Ricardo Chavez made his major league debut in 1997, at the age of 20, for the Wolves. He had 106 AB that year, batting .255, the most AB he would ever have for one team in one season. Since 2003 he had totaled 41 AB, batting .317, for three different teams. He batted with no outs in the bottom 13th, grounded to Nomura, and Nomura blew the play. The winning run was on, was bunted to second, and then Chavez stole third against the still unchallenging Bowen. Angel needed a strikeout against Marc Williams really hard, the count ran full, close call on the edge of the zone – and he got the call, Williams was out. Anderson then flew out softly to right, and we continued playing.

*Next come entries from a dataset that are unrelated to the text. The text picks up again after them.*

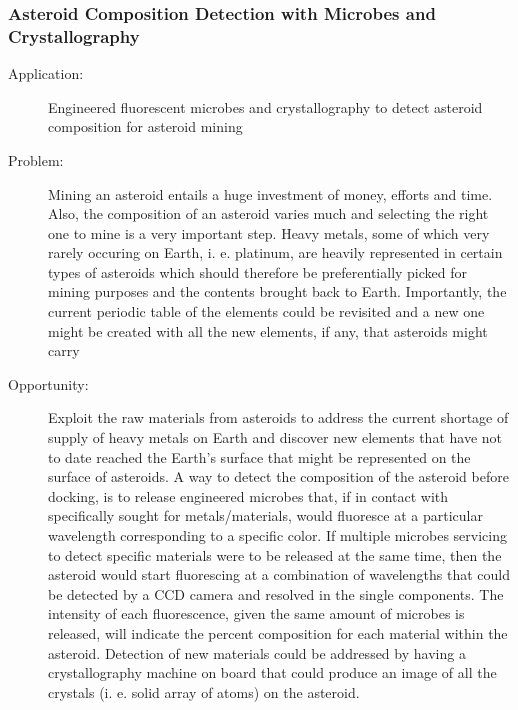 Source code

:  \subsubsection{Asteroid Composition Detection with Microbes and Crystallography}
\begin{description}
\item[Application:] Engineered fluorescent microbes and \gls{crystallography} to detect asteroid composition for asteroid mining
\item[Problem:] Mining an asteroid entails a huge investment of money, efforts and time. Also, the composition of an asteroid varies much and selecting the right one to mine is a very important step. Heavy metals, some of which very rarely occuring on Earth, i. e. platinum, are heavily represented in certain types of asteroids \cite{Kargel} which should therefore be preferentially picked for mining purposes and the contents brought back to Earth. Importantly, the current periodic table of the elements could be revisited and a new one might be created with all the new elements, if any, that asteroids might carry
\item[Opportunity:] Exploit the raw materials from asteroids to address the current shortage of supply of heavy metals on Earth and discover new elements that have not to date reached the Earth's surface that might be represented on the surface of asteroids. A way to detect the composition of the asteroid before docking, is to release engineered microbes that, if in contact with specifically sought for metals/materials, would fluoresce at a particular wavelength corresponding to a specific color. If multiple microbes servicing to detect specific materials were to be released at the same time, then the asteroid would start fluorescing at a combination of wavelengths that could be detected by a \gls{CCD} camera and resolved in the single components. The intensity of each fluorescence, given the same amount of microbes is released, will indicate the percent composition for each material within the asteroid. Detection of new materials could be addressed by having a \gls{crystallography} machine on board that could produce an image of all the crystals (i. e. solid array of atoms) on the asteroid.


\end{description}
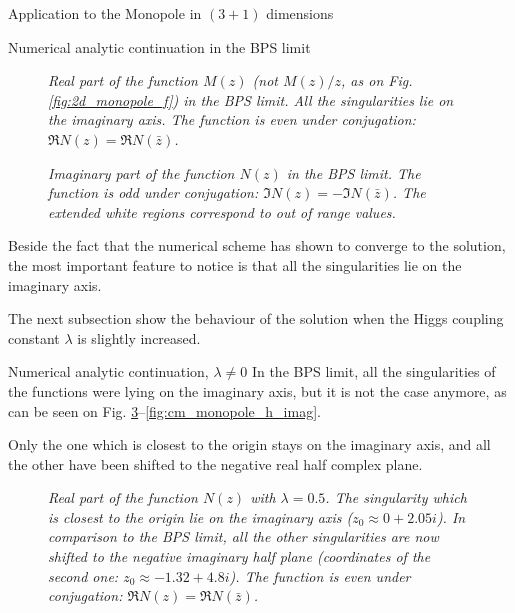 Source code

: \begin{section}{Application to the Monopole in $(3+1)$ dimensions}
\begin{subsection}{Numerical analytic continuation in the BPS limit}
    \begin{figure}[!ht]
      \begin{center}
        
        \caption{\em Real part of the function $M(z)$ (not $M(z)/z$,
          as on Fig. \ref{fig:2d_monopole_f}) in the BPS
          limit. All the singularities lie on the imaginary axis. The
          function is even under conjugation: $\Re N(z) = \Re N(\bar
          z)$.}
        \label{fig:cm_monopole_h_real_bps}
      \end{center}
    \end{figure}

    \begin{figure}[!ht]
      \begin{center}
        
        \caption{\em Imaginary part of the function $N(z)$ in the BPS
          limit. The function is odd under conjugation: $\Im N(z) =
          -\Im N(\bar z)$. The extended white regions correspond to
          out of range values.}
        \label{fig:cm_monopole_h_imag_bps}
      \end{center}
    \end{figure}
    Beside the fact that the numerical scheme has shown to converge
    to the solution, the most important feature to notice is that
    all the singularities lie on the imaginary axis.
    
    The next subsection show the behaviour of the solution when the
    Higgs coupling constant $\lambda$ is slightly increased.
  \end{subsection}
  \begin{subsection}{Numerical analytic continuation, $\lambda \neq 0$}
    In the BPS limit, all the singularities of the functions were lying on
    the imaginary axis, but it is not the case anymore, as can be seen
    on Fig. \ref{fig:cm_monopole_f_real}--\ref{fig:cm_monopole_h_imag}.

    Only the one which is closest to the origin stays on the imaginary
    axis, and all the other have been shifted to the negative real
    half complex plane.
    \begin{figure}[!ht]
      \begin{center}
        
        \caption{\em Real part of the function $N(z)$ with $\lambda =
          0.5$. The singularity which is closest to the origin lie on
          the imaginary axis ($z_0\approx 0+2.05i$). In comparison to
          the BPS limit, all the other singularities are now shifted
          to the negative imaginary half plane (coordinates of the
          second one: $z_0\approx -1.32+4.8i$). The function is even
          under conjugation: $\Re N(z) = \Re N(\bar z)$.}
        \label{fig:cm_monopole_f_real}
      \end{center}
    \end{figure}


\end{subsection}
\end{section}
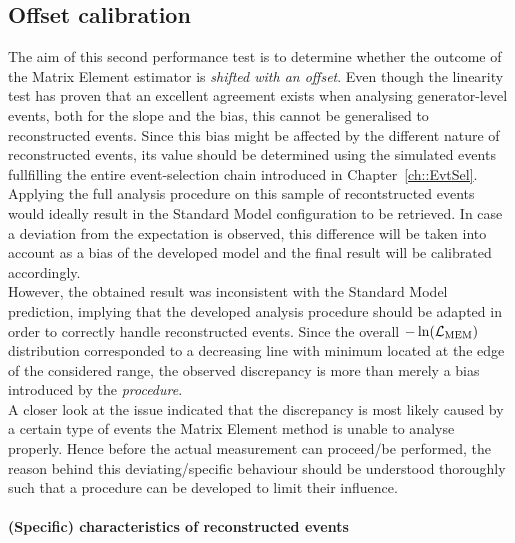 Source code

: \subsection{Offset calibration}

The aim of this second performance test is to determine whether the outcome of the Matrix Element estimator is \textit{shifted with an offset}.
Even though the linearity test has proven that an excellent agreement exists when analysing generator-level events, both for the slope and the bias, this cannot be generalised to reconstructed events.
Since this bias might be affected by the different nature of reconstructed events, its value should be determined using the simulated events fullfilling the entire event-selection chain introduced in Chapter~\ref{ch::EvtSel}.
\\
Applying the full analysis procedure on this sample of recontstructed events would ideally result in the Standard Model configuration to be retrieved.
In case a deviation from the expectation is observed, this difference will be taken into account as a bias of the developed model and the final result will be calibrated accordingly. 
\\

However, the obtained result was inconsistent with the Standard Model prediction, implying that the developed analysis procedure should be adapted in order to correctly handle reconstructed events.
Since the overall $-\ln(\mathcal{L}_{\textrm{MEM}})$ distribution corresponded to a decreasing line with minimum located at the edge of the considered range, the observed discrepancy is more than merely a bias introduced by the \textit{procedure}.
\\
A closer look at the issue indicated that the discrepancy is most likely caused by a certain type of events the Matrix Element method is unable to analyse properly.
Hence before the actual measurement can proceed/be performed, the reason behind this deviating/specific behaviour should be understood thoroughly such that a procedure can be developed to limit their influence.

\paragraph{(Specific) characteristics of reconstructed events} \hfill \\ %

After that close call, the Coons had Castro draw a walk off Rodrigo Garcia to start the 14th. Kuni Sato had been inserted in the #3 slot, playing short, earlier when Angel had entered, and hit a ball into the gap for an RBI double, and the first run since the sixth inning! Black was walked intentionally, Quebell struck out, and Bowen singled to load the bases, which brought up Angel Casas. We needed him to pitch another inning really badly, so he batted with the sacks full and one out. His only PA this year had resulted in him being hit by a pitch. Here, he popped out. When Gutierrez hit for Nomura, he popped out. Three more stranded.

And then Ian Burns hit a leadoff single in the bottom 14th. Jorge Ortega bunted him into scoring position for the Martin Brothers. Casas battled down Stanton to strike him out in a full count. With a base open, Ortíz was walked intentionally again, pulling up Caraballo, who sent an 0-1 pitch to left, Crespo moved over, and had it. 5-4 Raccoons. Castro 3-6, BB, RBI; Cruz (PH) 1-1; Sato 1-1, 2B, RBI; Bowen 2-5, 2 BB; Sharp 2-4, BB, 2B, 2 RBI; Bruno 1.0 IP, 0 H, 0 R, 0 BB, 1 K; Rockburn 1.1 IP, 0 H, 0 R, 1 BB, 2 K; Bennett 3.0 IP, 1 H, 0 R, 1 BB, 0 K; Casas 3.0 IP, 1 H, 0 R, 2 BB, 3 K, W (5-1);

WHOAH.

Nick Brown’s poor outing saw him strike out four, which was not enough to even match his own franchise record for strikeouts, falling short at 239. The record was 240, and 238-K-Kelvin was up next.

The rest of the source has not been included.